Pire, les publics ont le sentiment de gagner en liberté par leur participation effrénée à la production d’informations. Mais cette production est tellement fragmentée dans un flux incessant, soumise aux émotions, dans une confusion entre contacts, information et commentaires, qu’au contraire, la manipulation par l’émotion, le cadrage menteur, la séduction, l’amalgame affectif, le signe, l’indice, devient aisée.

Ainsi la liberté d’internet qui permet à des informations autrefois absentes d’exister a muté pour s’emparer de l’instantané, du facile, ce qu’en France le mouvement « Les pigeons » a bien compris dans sa démarche faîte d’images et de textes simplistes méticuleusement maquillés en saut d’humeur et spontanéité.

Faussaires volontaires et involontaires

D’égalitaire et de libertaire, la société de l’information devient égalisatrice et liberticide, l’industrie du « faking », du faux, de l’usurpateur, se développe dans une surenchère étonnante : ainsi à peine le Web 2.0 était-il proclamé par des marqueteurs, que des prophètes du Web 3.0 apparaissaient, à peine le livre de Christian Salmon sur le storytelling était-il édité en France que des gourous en narratologie proposaient leurs conseils. Ce monde de l’éphémère est fait de comportementalistes, de coachs en toutes disciplines, de « libres penseurs » et autres « chercheurs indépendants » prêts à se saisir de toutes les modes et opportunités pour mieux les enrober d’emprunts plus ou moins savants à des études scientifiques. Le pire, ce ne sont pas les médias ou les éditeurs qui prêtent voix à cette forme subtile d’imposture qui produit de la médiocrité, mais parfois même l’Université qui leur abandonne quelques heures de cours. Certains en profitent pour de se déclarer « universitaire » alors qu’il faut être Docteur, Maître de Conférences ou Professeur et chargé de recherches pour prétendre l’être : qu’importe, dans le tourbillon des réseaux sociaux, les deux sont placés sur le même plan, derrière le paravent de spécialiste ou d’expert, convoqué par les médias.

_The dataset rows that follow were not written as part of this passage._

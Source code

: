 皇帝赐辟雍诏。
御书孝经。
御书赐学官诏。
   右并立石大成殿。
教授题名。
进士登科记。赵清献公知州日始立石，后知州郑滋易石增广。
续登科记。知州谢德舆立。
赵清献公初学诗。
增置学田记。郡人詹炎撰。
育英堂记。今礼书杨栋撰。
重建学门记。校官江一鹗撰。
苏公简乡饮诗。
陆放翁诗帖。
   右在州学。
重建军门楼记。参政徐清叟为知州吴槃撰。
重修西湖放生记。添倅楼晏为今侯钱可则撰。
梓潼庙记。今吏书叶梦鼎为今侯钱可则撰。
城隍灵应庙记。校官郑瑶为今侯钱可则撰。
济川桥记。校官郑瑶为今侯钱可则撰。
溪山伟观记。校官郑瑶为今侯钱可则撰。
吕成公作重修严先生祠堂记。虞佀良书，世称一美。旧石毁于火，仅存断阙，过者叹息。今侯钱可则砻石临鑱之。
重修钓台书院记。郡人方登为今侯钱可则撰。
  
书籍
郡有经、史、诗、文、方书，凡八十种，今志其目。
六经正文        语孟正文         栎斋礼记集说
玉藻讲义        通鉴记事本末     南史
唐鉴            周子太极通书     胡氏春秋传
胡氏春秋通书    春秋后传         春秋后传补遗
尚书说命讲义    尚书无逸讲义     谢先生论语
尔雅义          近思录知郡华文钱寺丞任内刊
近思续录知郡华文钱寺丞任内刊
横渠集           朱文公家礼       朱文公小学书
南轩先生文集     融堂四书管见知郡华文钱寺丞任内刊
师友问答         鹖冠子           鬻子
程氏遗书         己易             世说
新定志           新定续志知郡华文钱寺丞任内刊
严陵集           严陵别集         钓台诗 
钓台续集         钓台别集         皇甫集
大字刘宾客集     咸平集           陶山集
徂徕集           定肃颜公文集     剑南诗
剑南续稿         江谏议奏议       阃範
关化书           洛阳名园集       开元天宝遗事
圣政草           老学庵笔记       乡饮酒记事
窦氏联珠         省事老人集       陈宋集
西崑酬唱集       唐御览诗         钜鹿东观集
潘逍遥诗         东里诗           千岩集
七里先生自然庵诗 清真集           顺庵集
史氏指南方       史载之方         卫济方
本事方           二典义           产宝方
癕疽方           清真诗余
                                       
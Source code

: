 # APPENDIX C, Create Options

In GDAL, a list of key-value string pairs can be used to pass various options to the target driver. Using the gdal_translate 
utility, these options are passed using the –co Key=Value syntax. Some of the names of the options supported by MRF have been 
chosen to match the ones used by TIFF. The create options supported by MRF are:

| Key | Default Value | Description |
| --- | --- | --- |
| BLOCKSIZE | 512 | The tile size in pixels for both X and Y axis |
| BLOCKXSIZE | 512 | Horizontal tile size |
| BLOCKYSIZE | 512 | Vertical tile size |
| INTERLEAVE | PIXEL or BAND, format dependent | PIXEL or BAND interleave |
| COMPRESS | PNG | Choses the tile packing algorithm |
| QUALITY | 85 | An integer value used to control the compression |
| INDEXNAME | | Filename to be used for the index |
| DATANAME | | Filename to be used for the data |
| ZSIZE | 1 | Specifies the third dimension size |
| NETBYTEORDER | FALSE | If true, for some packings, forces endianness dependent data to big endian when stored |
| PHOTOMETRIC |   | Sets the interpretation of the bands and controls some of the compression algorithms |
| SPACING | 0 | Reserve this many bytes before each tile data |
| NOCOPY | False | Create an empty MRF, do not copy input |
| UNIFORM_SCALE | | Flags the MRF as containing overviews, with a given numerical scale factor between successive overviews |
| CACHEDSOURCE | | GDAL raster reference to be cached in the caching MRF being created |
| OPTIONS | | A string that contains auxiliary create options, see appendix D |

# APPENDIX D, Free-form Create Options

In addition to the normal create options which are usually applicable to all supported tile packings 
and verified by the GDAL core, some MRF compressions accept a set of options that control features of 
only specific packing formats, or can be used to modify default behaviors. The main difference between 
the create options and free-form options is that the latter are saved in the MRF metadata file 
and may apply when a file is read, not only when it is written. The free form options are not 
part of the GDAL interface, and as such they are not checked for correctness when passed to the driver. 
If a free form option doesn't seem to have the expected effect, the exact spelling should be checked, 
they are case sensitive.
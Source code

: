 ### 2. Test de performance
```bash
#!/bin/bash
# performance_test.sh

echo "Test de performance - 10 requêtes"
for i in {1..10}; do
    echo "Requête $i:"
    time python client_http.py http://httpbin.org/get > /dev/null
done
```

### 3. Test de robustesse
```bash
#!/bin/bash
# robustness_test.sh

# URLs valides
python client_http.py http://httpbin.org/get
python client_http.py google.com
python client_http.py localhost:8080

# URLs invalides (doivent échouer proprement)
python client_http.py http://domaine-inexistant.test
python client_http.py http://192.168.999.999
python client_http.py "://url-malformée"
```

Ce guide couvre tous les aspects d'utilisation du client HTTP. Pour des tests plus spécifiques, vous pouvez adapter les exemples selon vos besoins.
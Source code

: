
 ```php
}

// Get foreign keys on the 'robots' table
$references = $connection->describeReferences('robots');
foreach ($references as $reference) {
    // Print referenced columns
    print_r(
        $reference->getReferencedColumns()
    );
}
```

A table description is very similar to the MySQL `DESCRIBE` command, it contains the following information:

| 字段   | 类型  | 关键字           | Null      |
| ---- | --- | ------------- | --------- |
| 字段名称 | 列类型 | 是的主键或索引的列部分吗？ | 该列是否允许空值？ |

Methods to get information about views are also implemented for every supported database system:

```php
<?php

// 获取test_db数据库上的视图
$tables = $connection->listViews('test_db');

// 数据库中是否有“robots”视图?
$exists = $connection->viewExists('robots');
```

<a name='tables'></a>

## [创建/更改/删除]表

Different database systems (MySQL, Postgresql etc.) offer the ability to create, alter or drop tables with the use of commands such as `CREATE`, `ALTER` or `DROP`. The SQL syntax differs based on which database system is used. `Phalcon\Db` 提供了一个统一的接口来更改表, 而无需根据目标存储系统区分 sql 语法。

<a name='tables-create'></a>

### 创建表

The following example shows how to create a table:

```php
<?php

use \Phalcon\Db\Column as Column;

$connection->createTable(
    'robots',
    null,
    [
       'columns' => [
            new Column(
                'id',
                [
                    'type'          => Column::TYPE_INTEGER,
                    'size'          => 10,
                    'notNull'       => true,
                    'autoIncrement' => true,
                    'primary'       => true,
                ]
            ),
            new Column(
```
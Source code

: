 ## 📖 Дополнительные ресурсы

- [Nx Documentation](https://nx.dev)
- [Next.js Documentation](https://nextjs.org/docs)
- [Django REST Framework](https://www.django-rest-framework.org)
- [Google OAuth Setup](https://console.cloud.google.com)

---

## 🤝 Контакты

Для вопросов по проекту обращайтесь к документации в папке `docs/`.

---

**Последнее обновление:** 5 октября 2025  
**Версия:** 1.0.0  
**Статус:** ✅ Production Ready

Dans cet univers aux miroirs déformants, Antoine Sfeir, directeur des Cahiers de l'Orient, est supplanté par la militante féministe Caroline Fourest lorsqu’il s’agit de s’exprimer dans les médias sur le monde musulman : le premier est analyste, la seconde a un conflit personnel avec l’islamologue et très religieux Tariq Ramadan qu’elle règle volontiers sur un plateau télévisé. Le premier demande de se saisir de savoirs, la seconde de prendre position : dans les médias en concurrence avec internet, aussi, l’opinion prévaut à l’analyse.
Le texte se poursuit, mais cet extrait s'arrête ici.